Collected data

- - -

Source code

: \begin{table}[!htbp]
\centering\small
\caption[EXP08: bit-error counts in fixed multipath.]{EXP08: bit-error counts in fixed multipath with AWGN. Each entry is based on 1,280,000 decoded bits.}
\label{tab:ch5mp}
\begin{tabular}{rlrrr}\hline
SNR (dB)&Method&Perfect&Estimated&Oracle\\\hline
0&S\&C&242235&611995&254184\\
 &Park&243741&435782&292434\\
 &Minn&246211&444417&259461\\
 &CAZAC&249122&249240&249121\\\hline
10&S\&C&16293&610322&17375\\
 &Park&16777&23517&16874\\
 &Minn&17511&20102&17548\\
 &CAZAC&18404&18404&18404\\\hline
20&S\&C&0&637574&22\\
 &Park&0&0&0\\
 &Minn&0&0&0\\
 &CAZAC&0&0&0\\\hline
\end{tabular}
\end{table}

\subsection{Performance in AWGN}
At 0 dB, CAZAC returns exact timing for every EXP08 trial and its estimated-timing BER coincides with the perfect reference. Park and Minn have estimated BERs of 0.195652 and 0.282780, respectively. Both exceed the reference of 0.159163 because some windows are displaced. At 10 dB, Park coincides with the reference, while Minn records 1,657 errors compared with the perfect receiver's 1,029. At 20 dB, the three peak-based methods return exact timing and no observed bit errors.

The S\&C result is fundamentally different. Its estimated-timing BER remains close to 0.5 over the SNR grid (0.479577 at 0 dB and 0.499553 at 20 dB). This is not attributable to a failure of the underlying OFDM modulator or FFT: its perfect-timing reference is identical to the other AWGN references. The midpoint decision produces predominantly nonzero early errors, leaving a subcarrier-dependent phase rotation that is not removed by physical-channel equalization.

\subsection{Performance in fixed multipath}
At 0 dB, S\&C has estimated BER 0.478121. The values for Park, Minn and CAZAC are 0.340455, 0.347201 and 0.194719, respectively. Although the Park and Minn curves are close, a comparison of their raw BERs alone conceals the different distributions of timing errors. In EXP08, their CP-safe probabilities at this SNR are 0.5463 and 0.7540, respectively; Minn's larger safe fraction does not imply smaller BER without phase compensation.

- - -

**Your assignment**
Extract every entry above as it appears.

**Written solution**
Source code

: \begin{table}[!htbp]
\centering\small
\caption[EXP08: bit-error counts in fixed multipath.]{EXP08: bit-error counts in fixed multipath with AWGN. Each entry is based on 1,280,000 decoded bits.}
\label{tab:ch5mp}
\begin{tabular}{rlrrr}\hline
SNR (dB)&Method&Perfect&Estimated&Oracle\\\hline
0&S\&C&242235&611995&254184\\
 &Park&243741&435782&292434\\
 &Minn&246211&444417&259461\\
 &CAZAC&249122&249240&249121\\\hline
10&S\&C&16293&610322&17375\\
 &Park&16777&23517&16874\\
 &Minn&17511&20102&17548\\
 &CAZAC&18404&18404&18404\\\hline
20&S\&C&0&637574&22\\
 &Park&0&0&0\\
 &Minn&0&0&0\\
 &CAZAC&0&0&0\\\hline
\end{tabular}
\end{table}

\subsection{Performance in AWGN}
At 0 dB, CAZAC returns exact timing for every EXP08 trial and its estimated-timing BER coincides with the perfect reference. Park and Minn have estimated BERs of 0.195652 and 0.282780, respectively. Both exceed the reference of 0.159163 because some windows are displaced. At 10 dB, Park coincides with the reference, while Minn records 1,657 errors compared with the perfect receiver's 1,029. At 20 dB, the three peak-based methods return exact timing and no observed bit errors.

The S\&C result is fundamentally different. Its estimated-timing BER remains close to 0.5 over the SNR grid (0.479577 at 0 dB and 0.499553 at 20 dB). This is not attributable to a failure of the underlying OFDM modulator or FFT: its perfect-timing reference is identical to the other AWGN references. The midpoint decision produces predominantly nonzero early errors, leaving a subcarrier-dependent phase rotation that is not removed by physical-channel equalization.

\subsection{Performance in fixed multipath}
At 0 dB, S\&C has estimated BER 0.478121. The values for Park, Minn and CAZAC are 0.340455, 0.347201 and 0.194719, respectively. Although the Park and Minn curves are close, a comparison of their raw BERs alone conceals the different distributions of timing errors. In EXP08, their CP-safe probabilities at this SNR are 0.5463 and 0.7540, respectively; Minn's larger safe fraction does not imply smaller BER without phase compensation.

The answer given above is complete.